# ATT Nor Cal/Sacramento area people,audio/HT event



## tattoo_Dan (Jan 17, 2009)

http://musicmatters2012.eventbrite.com/#

*
Music Matters 2012
Paradyme Sound & Vision(1732 Fulton Avenue,Sacramento)
Thursday, December 6, 2012 from 4:00 PM to 9:00 PM (PST)
Sacramento, CA

"A special evening of presentations devoted exclusively to the reproduction of high quality music



This is your invitation to Music Matters, our second annual special event devoted to the reproduction of music. Regardless if you use CD’s, Pandora, MOG, ITunes, or Rhapsody, if music is a big part of your life, you’ll want to attend Music Matters. Learn about ways to dramatically improved the sound. You will see and hear the absolutely finest music systems available, presented by our manufacturers, in 30 minute sessions, in four sound rooms.

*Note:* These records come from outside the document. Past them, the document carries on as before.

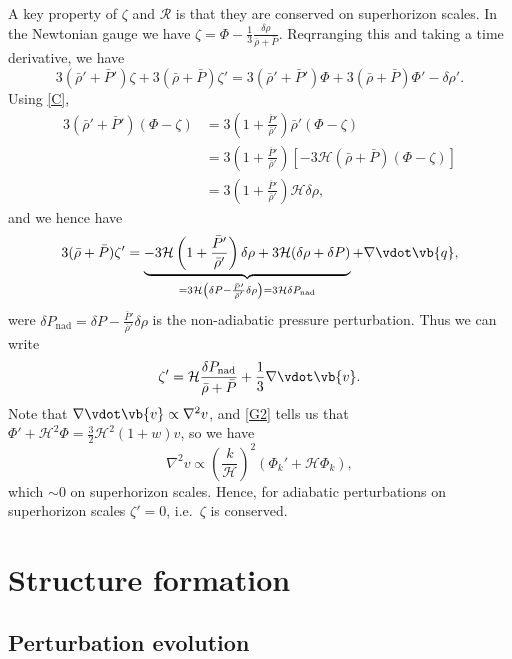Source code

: \documentclass{jknotes}
\begin{document}
A key property of \(\zeta\) and \(\mathcal{R}\) is that they are conserved on superhorizon scales. In the Newtonian gauge we have \(\zeta = \Phi - \frac13\frac{\delta\rho}{\bar\rho+\bar P}\). Reqrranging this and taking a time derivative, we have
\begin{equation}
    3(\bar\rho'+\bar{P}')\zeta + 3(\bar\rho + \bar P)\zeta' = 3(\bar\rho'+\bar{P}')\Phi + 3(\bar\rho+\bar P)\Phi' - \delta\rho'.
\end{equation}
Using \eqref{C}, 
\begin{align}
    3(\bar\rho'+\bar{P}')(\Phi-\zeta) &= 3\left(1+\frac{\bar{P}'}{\bar\rho'}\right)\bar\rho'(\Phi-\zeta) \\
                                      &= 3\left(1+\frac{\bar{P}'}{\bar\rho'}\right)\left[-3\mathcal{H}(\bar\rho+\bar{P})(\Phi-\zeta)\right] \\
                                      &= 3\left(1+\frac{\bar{P}'}{\bar\rho'}\right)\mathcal{H}\delta\rho,
\end{align}
and we hence have
\begin{equation}
    3(\bar\rho+\bar P)\zeta' = \underbrace{-3\mathcal{H}\left(1+\frac{\bar{P}'}{\bar\rho'}\right)\delta\rho + 3\mathcal{H}(\delta\rho+\delta P)}_{=3\mathcal{H}\left(\delta P - \frac{\bar{P}'}{\bar\rho'}\delta\rho\right) = 3\mathcal{H}\delta P_{\mathrm{nad}}} + \nabla\vdot\vb{q},
\end{equation}
were \(\delta P_{\mathrm{nad}} = \delta P - \frac{\bar{P}'}{\bar\rho'}\delta\rho\) is the non-adiabatic pressure perturbation. Thus we can write
\begin{equation}
    \zeta' = \mathcal{H}\frac{\delta P_{\mathrm{nad}}}{\bar\rho + \bar P} + \frac13\nabla\vdot\vb{v}.
\end{equation}
Note that \(\nabla\vdot\vb{v}\propto \nabla^2 v\), and \eqref{G2} tells us that \(\Phi'+\mathcal{H}^2\Phi = \frac32\mathcal{H}^2(1+w)v\), so we have
\begin{equation}
    \nabla^2v\propto \left(\frac{k}{\mathcal{H}}\right)^2(\Phi_k'+\mathcal{H}\Phi_k),
\end{equation}
which \(\sim 0\) on superhorizon scales. Hence, for adiabatic perturbations on superhorizon scales \(\zeta'=0\), i.e.\ \(\zeta\) is conserved.

\section{Structure formation}

\subsection{Perturbation evolution}
\end{document}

Geoffery MarksOur guest speaker, Geoffrey Marks, from Sonos, representing the leading pioneer in streaming music technology will be presenting the present and future directions of this exciting industry.





See how our vendor partners are addressing this wonderfull would of unlimited music in ways that radically improve the playback of these music."

AudioQuest, B&W, Classe', GoldenEar, Integra, McIntosh, NAD, Peachtree, Paradigm, and Pioneer.


*


----------



## bxbigpipi (Feb 2, 2012)

Wow very nice!! I wish they had something like this in N.Y. I would definitely attend. It would be nice to hear all that high end equipment!!


----------